What you have to do: Search the records below for the word "handling". Copy each line where it occurs.

Excerpts from a dataset
=== Begin Enclosure ===
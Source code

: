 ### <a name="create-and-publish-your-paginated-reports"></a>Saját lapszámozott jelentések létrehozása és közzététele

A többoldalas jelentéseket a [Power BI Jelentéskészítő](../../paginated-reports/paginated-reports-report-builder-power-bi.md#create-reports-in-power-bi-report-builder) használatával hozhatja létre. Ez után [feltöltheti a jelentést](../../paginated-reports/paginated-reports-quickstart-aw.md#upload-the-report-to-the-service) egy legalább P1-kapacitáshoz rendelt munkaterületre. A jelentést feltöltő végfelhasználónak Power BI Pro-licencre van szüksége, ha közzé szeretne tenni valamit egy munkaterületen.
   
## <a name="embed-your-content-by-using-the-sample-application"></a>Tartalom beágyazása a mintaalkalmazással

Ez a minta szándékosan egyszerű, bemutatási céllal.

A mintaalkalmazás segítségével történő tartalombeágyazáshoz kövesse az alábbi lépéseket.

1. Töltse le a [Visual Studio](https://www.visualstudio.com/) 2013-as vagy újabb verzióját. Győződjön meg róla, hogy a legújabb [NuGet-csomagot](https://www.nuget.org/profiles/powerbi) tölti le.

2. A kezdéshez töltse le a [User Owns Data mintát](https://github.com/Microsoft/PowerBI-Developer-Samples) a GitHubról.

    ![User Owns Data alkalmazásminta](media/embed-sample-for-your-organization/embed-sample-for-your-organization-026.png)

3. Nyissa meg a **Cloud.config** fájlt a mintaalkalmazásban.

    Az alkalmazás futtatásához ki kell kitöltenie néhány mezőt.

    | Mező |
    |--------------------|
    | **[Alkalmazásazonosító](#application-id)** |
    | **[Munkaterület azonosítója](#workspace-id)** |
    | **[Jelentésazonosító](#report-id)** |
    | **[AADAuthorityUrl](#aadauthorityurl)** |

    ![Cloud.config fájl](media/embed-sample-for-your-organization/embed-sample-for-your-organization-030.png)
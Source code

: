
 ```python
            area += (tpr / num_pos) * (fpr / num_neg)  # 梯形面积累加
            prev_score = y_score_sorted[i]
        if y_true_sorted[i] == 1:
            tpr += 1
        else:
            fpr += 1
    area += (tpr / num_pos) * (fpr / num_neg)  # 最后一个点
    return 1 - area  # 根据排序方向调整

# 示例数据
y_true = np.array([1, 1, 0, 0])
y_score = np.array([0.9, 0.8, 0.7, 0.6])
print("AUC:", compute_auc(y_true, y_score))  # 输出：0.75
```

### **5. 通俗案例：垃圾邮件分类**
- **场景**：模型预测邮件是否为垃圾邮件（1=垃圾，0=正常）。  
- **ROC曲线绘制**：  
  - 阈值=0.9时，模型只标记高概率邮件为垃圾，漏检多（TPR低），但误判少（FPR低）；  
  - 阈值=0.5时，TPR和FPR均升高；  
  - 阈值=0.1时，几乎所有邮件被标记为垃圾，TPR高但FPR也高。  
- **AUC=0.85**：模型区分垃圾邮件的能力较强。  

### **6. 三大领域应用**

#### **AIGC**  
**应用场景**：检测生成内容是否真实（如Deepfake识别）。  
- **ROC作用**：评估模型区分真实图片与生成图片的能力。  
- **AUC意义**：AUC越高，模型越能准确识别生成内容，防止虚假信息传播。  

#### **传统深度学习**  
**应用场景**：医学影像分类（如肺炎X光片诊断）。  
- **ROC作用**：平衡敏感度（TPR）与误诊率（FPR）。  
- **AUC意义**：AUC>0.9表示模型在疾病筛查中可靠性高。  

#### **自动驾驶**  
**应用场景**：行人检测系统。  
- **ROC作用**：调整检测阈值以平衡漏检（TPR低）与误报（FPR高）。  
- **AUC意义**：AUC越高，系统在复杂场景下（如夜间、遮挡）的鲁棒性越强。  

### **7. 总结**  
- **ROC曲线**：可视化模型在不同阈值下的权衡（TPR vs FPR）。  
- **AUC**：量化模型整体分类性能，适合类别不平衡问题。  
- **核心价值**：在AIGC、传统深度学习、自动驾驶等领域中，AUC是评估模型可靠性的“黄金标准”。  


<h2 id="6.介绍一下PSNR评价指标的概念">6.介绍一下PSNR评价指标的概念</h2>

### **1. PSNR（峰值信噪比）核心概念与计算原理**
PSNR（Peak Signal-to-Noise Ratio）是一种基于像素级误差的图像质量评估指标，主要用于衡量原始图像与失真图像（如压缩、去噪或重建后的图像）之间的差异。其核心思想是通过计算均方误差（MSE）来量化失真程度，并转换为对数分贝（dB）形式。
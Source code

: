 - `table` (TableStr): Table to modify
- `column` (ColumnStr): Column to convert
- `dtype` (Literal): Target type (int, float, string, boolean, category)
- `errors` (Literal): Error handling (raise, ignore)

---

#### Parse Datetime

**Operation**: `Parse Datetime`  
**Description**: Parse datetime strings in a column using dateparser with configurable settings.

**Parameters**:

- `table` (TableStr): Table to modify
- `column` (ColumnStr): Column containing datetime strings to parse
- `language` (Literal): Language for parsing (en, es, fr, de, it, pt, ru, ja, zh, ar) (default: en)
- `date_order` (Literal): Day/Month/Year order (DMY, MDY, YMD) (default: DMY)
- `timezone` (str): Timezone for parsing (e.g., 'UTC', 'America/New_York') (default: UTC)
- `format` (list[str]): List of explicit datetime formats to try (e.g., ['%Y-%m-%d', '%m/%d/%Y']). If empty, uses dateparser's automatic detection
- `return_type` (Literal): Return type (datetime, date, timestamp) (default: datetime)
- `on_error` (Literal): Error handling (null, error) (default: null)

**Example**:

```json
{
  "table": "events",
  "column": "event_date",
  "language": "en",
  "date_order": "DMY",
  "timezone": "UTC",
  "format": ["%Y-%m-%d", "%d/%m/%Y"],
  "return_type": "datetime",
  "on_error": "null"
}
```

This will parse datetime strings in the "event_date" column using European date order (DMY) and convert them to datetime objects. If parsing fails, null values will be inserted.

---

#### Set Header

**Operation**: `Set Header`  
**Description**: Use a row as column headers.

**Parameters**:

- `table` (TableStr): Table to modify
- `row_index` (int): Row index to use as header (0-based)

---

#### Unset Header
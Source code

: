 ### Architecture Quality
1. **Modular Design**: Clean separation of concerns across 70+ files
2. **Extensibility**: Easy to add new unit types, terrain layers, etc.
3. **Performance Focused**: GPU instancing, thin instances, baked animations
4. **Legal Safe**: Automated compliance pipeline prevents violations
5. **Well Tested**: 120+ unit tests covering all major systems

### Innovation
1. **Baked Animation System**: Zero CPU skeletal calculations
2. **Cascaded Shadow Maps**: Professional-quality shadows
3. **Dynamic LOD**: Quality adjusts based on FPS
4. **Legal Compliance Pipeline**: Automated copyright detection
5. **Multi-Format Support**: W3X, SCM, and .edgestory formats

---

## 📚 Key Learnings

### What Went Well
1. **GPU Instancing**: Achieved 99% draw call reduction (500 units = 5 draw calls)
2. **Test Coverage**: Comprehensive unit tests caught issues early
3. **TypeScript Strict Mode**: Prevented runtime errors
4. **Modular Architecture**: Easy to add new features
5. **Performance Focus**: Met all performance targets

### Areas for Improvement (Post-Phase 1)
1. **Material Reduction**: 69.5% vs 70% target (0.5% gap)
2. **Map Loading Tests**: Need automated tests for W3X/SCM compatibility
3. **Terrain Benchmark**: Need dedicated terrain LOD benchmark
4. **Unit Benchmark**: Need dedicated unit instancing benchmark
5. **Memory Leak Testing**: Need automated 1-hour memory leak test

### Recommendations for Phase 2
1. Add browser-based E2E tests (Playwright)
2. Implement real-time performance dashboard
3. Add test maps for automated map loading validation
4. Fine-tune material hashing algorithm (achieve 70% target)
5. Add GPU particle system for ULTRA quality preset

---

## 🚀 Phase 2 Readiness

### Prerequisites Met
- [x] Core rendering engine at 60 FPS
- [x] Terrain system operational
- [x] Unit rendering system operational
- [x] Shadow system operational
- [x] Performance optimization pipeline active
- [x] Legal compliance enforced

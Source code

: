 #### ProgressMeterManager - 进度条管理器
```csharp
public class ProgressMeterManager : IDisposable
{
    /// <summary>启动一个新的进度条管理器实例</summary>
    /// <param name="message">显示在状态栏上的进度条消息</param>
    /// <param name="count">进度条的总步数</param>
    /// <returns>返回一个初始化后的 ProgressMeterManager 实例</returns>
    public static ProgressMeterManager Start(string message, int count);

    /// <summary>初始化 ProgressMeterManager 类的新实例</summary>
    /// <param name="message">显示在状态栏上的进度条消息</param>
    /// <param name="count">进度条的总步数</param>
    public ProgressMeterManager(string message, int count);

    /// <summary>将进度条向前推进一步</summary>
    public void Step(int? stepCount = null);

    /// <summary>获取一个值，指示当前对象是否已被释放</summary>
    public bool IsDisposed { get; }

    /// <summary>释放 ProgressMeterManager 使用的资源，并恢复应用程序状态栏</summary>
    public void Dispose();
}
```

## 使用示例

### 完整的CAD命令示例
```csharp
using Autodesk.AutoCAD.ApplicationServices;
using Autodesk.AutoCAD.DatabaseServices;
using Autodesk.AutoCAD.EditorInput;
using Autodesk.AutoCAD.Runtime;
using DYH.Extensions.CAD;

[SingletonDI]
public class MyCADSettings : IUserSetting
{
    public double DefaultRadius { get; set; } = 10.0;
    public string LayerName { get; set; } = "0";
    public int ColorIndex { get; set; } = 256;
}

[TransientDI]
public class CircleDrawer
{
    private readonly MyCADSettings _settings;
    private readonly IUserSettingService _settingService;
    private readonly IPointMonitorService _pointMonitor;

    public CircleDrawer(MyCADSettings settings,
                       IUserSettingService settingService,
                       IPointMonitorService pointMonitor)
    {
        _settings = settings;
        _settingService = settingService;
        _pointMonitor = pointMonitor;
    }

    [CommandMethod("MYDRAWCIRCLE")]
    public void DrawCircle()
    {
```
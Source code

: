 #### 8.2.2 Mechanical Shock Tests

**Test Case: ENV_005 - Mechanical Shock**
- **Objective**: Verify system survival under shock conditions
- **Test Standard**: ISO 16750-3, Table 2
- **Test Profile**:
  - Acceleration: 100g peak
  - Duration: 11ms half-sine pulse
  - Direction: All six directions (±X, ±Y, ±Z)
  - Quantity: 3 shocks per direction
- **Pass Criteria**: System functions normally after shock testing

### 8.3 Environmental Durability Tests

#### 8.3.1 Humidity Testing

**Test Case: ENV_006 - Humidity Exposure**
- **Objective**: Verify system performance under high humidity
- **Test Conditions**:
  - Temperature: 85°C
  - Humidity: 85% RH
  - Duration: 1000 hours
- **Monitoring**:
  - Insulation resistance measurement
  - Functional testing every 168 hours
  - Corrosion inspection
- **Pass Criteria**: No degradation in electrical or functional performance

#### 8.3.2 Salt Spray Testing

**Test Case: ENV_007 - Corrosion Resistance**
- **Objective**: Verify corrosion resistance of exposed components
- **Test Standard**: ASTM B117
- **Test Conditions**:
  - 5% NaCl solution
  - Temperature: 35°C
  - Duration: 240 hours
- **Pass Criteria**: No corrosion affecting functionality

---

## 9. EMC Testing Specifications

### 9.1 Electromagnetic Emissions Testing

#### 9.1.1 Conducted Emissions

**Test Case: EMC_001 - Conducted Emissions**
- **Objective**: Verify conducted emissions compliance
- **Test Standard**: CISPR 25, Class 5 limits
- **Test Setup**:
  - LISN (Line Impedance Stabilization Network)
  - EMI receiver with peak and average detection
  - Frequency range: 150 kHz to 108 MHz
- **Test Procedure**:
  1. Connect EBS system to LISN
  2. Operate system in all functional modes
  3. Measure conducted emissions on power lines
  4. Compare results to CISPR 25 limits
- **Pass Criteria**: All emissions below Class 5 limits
=== End Enclosure ===
Exercise answer:
- `errors` (Literal): Error handling (raise, ignore)
- `on_error` (Literal): Error handling (null, error) (default: null)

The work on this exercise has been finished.